Also note how the subplot involving the fiancee with hurt feelings is resolved in one panel and a caption. Compare to a post-1961 comic book, where this soap opera material might stretch over pages.
Hypnotizing one-on-one is a skill any Hero can attempt, but hypnotizing a whole room full of people seems more like a power or spell. Although, from panel 4, it appears the general's staff is just this one soldier next to him.
I, admittedly, have no Air Force experience, but it seems to me that the bombers are dive bombing, not circling. I was skeptical of this until I looked it up, but dive bombing is a thing because angling down towards the target actually helps aim the bombs with greater accuracy. I would have thought dropping them straight down would be better, but this is why no one asks me to plan bombing missions.
Here we have another diagram that looks cool but doesn't really tell us how it works. Luckily this one is a very familiar one, the cliche of a ray that kills engines.
A nice twist is that the bad guys have a ray gun too. A dissolving raygun? The caption said it sprayed corrosive liquid, but that seems unlikely that a squirt gun would be that accurate while traveling at airplane speeds.
I'm not sure why we need to see the inside of a flask to get how it works. It's kinda neat that it shows us how the gasses get mixed inside it, but by pulling back to the curtain to show us the "science" it reveals two made-up gas names, riaton and oxothygen. I think we were better off with the ray guns that look technical but reveal nothing of how they work.

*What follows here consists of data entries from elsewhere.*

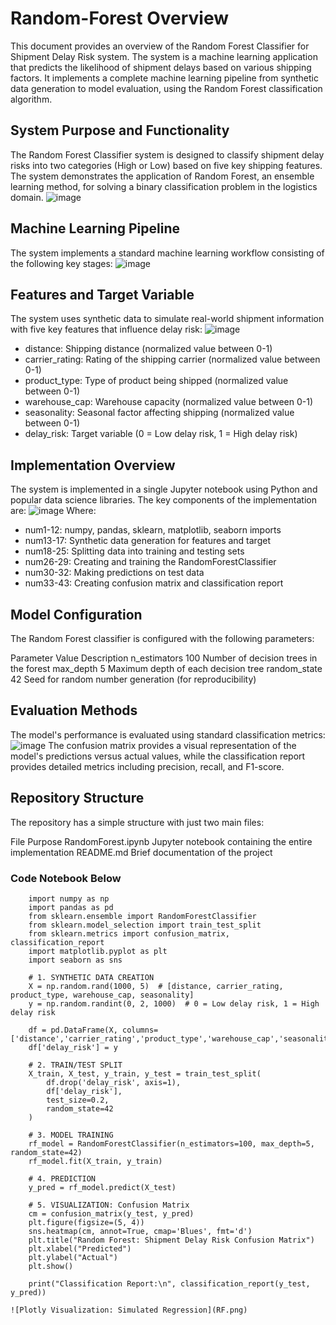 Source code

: # Random-Forest Overview
This document provides an overview of the Random Forest Classifier for Shipment Delay Risk system. The system is a machine learning application that predicts the likelihood of shipment delays based on various shipping factors. It implements a complete machine learning pipeline from synthetic data generation to model evaluation, using the Random Forest classification algorithm.

## System Purpose and Functionality
The Random Forest Classifier system is designed to classify shipment delay risks into two categories (High or Low) based on five key shipping features. The system demonstrates the application of Random Forest, an ensemble learning method, for solving a binary classification problem in the logistics domain.
![image](SPF.png) 

## Machine Learning Pipeline
The system implements a standard machine learning workflow consisting of the following key stages:
![image](MLP.png)

## Features and Target Variable
The system uses synthetic data to simulate real-world shipment information with five key features that influence delay risk:
![image](FTV.png)
- distance: Shipping distance (normalized value between 0-1)
- carrier_rating: Rating of the shipping carrier (normalized value between 0-1)
- product_type: Type of product being shipped (normalized value between 0-1)
- warehouse_cap: Warehouse capacity (normalized value between 0-1)
- seasonality: Seasonal factor affecting shipping (normalized value between 0-1)
- delay_risk: Target variable (0 = Low delay risk, 1 = High delay risk)

## Implementation Overview
The system is implemented in a single Jupyter notebook using Python and popular data science libraries. The key components of the implementation are:
![image](IO.png)
Where:
- num1-12: numpy, pandas, sklearn, matplotlib, seaborn imports
- num13-17: Synthetic data generation for features and target
- num18-25: Splitting data into training and testing sets
- num26-29: Creating and training the RandomForestClassifier
- num30-32: Making predictions on test data
- num33-43: Creating confusion matrix and classification report

## Model Configuration
The Random Forest classifier is configured with the following parameters:

Parameter	            Value	               Description
n_estimators	        100	                   Number of decision trees in the forest
max_depth	            5	                   Maximum depth of each decision tree
random_state	        42	                   Seed for random number generation (for reproducibility)

## Evaluation Methods
The model's performance is evaluated using standard classification metrics:
![image](EM.png)
The confusion matrix provides a visual representation of the model's predictions versus actual values, while the classification report provides detailed metrics including precision, recall, and F1-score.

## Repository Structure
The repository has a simple structure with just two main files:

File	                        Purpose
RandomForest.ipynb	            Jupyter notebook containing the entire implementation
README.md	                    Brief documentation of the project

### Code Notebook Below


        import numpy as np
        import pandas as pd
        from sklearn.ensemble import RandomForestClassifier
        from sklearn.model_selection import train_test_split
        from sklearn.metrics import confusion_matrix, classification_report
        import matplotlib.pyplot as plt
        import seaborn as sns
        
        # 1. SYNTHETIC DATA CREATION
        X = np.random.rand(1000, 5)  # [distance, carrier_rating, product_type, warehouse_cap, seasonality]
        y = np.random.randint(0, 2, 1000)  # 0 = Low delay risk, 1 = High delay risk
        
        df = pd.DataFrame(X, columns=['distance','carrier_rating','product_type','warehouse_cap','seasonality'])
        df['delay_risk'] = y
        
        # 2. TRAIN/TEST SPLIT
        X_train, X_test, y_train, y_test = train_test_split(
            df.drop('delay_risk', axis=1),
            df['delay_risk'],
            test_size=0.2,
            random_state=42
        )
        
        # 3. MODEL TRAINING
        rf_model = RandomForestClassifier(n_estimators=100, max_depth=5, random_state=42)
        rf_model.fit(X_train, y_train)
        
        # 4. PREDICTION
        y_pred = rf_model.predict(X_test)
        
        # 5. VISUALIZATION: Confusion Matrix
        cm = confusion_matrix(y_test, y_pred)
        plt.figure(figsize=(5, 4))
        sns.heatmap(cm, annot=True, cmap='Blues', fmt='d')
        plt.title("Random Forest: Shipment Delay Risk Confusion Matrix")
        plt.xlabel("Predicted")
        plt.ylabel("Actual")
        plt.show()
        
        print("Classification Report:\n", classification_report(y_test, y_pred))
        
    ![Plotly Visualization: Simulated Regression](RF.png)
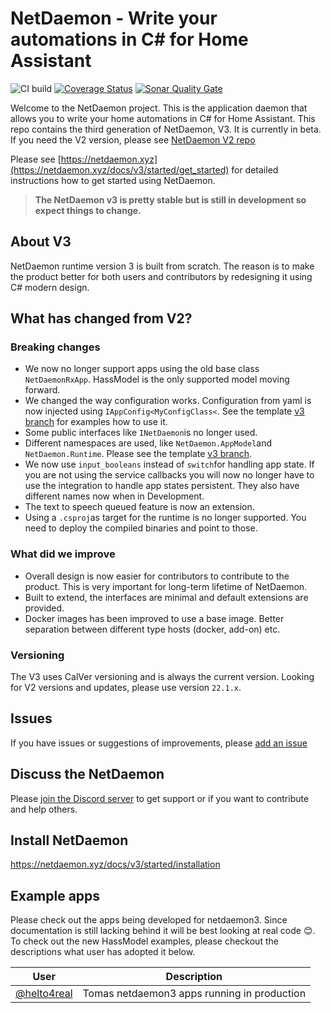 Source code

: # NetDaemon - Write your automations in C# for Home Assistant

![CI build](https://github.com/net-daemon/netdaemon/workflows/CI%20build/badge.svg?branch=main) [![Coverage Status](https://coveralls.io/repos/github/net-daemon/netdaemon/badge.svg?branch=dev)](https://coveralls.io/github/net-daemon/netdaemon?branch=dev) [![Sonar Quality Gate](https://img.shields.io/sonar/quality_gate/net-daemon_netdaemon?server=https%3A%2F%2Fsonarcloud.io)](https://sonarcloud.io/summary/overall?id=net-daemon_netdaemon)

Welcome to the NetDaemon project. This is the application daemon that allows you to write your home automations in C# for Home Assistant. This repo contains the third generation of NetDaemon, V3. It is currently in beta. If you need the V2 version, please see [NetDaemon V2 repo](https://github.com/net-daemon/netdaemon_v2)

Please see [https://netdaemon.xyz](https://netdaemon.xyz/docs/v3/started/get_started) for detailed instructions how to get started using NetDaemon.

> **The NetDaemon v3 is pretty stable but is still in development so expect things to change.**

## About V3
NetDaemon runtime version 3 is built from scratch. The reason is to make the product better for both users and contributors by redesigning it using C# modern design. 

## What has changed from V2?
### Breaking changes
- We now no longer support apps using the old base class `NetDaemonRxApp`. HassModel is the only supported model moving forward.
- We changed the way configuration works. Configuration from yaml is now injected using `IAppConfig<MyConfigClass<`. See the template [v3 branch](https://github.com/net-daemon/netdaemon-app-template/tree/v3) for examples how to use it.
- Some public interfaces like `INetDaemon`is no longer used. 
- Different namespaces are used, like `NetDaemon.AppModel`and `NetDaemon.Runtime`. Please see the template [v3 branch](https://github.com/net-daemon/netdaemon-app-template/tree/v3).
- We now use `input_booleans` instead of `switch`for handling app state. If you are not using the service callbacks you will now no longer have to use the integration to handle app states persistent. They also have different names now when in Development.
- The text to speech queued feature is now an extension.
- Using a `.csproj`as target for the runtime is no longer supported. You need to deploy the compiled binaries and point to those.

### What did we improve
- Overall design is now easier for contributors to contribute to the product. This is very important for long-term lifetime of NetDaemon.
- Built to extend, the interfaces are minimal and default extensions are provided. 
- Docker images has been improved to use a base image. Better separation between different type hosts (docker, add-on) etc.

### Versioning
The V3 uses CalVer versioning and is always the current version. Looking for V2 versions and updates, please use version `22.1.x`.

## Issues

If you have issues or suggestions of improvements, please [add an issue](https://github.com/net-daemon/netdaemon/issues)

## Discuss the NetDaemon

Please [join the Discord server](https://discord.gg/K3xwfcX) to get support or if you want to contribute and help others.

## Install NetDaemon

https://netdaemon.xyz/docs/v3/started/installation

## Example apps

Please check out the apps being developed for netdaemon3. Since documentation is still lacking behind it will be best looking at real code 😊. To check out the new HassModel examples, please checkout the descriptions what user has adopted it below.

| User                                                               | Description                                 |
| ------------------------------------------------------------------ | ------------------------------------------- |
| [@helto4real](https://github.com/helto4real/NetDaemon3Automations) | Tomas netdaemon3 apps running in production |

I have never encountered this use of "I'm all in!" before, which seems here to mean "I'm completely spent!" rather than "Yeah, let's do this!"
It's nice that even the narrator in the caption of panel 6 realized how hard it is to believe that the plane just happens to come down at his fiancee's house. That should tell you there's something wrong with your story when even your own fictional narrator doesn't believe it.
Here's a rare cutaway view of a hideout. Although the map only shows three soldiers on the ground floor and one guard on the upper floor, it seems that there are four men on the ground floor after all. Or one of them withstood the Wizard's surprise attack. Or the guard from upstairs came down. Or maybe a guard from outside joined in. It's important that the players never learn exactly what they're up against no matter how well they prepare.
"Eggscape"? That's a German accent?
"Phial" is an unusual word you don't see every day. And invisible gas is equally rare in a comic book.
Ho.Mg4? Holmium Magnesium? Seems like that would be extremely dangerous, even if that was a real isotope.
Heroes always manage to pull out a last bit of strength when needed, as if their weaknesses were just flavor text.
I'm also uncomfortable with the near limitless range of the Wizard's Message power; this has to be a higher level version (Greater Messaging?) of how I envision the power working.
I don't see how a contra-gravity flask would let him run super-fast through the air, but maybe he's buffed with both Fly and Race the Plane to get that speed?
Hey Wizard, are you seriously leaving your fiancee tied up?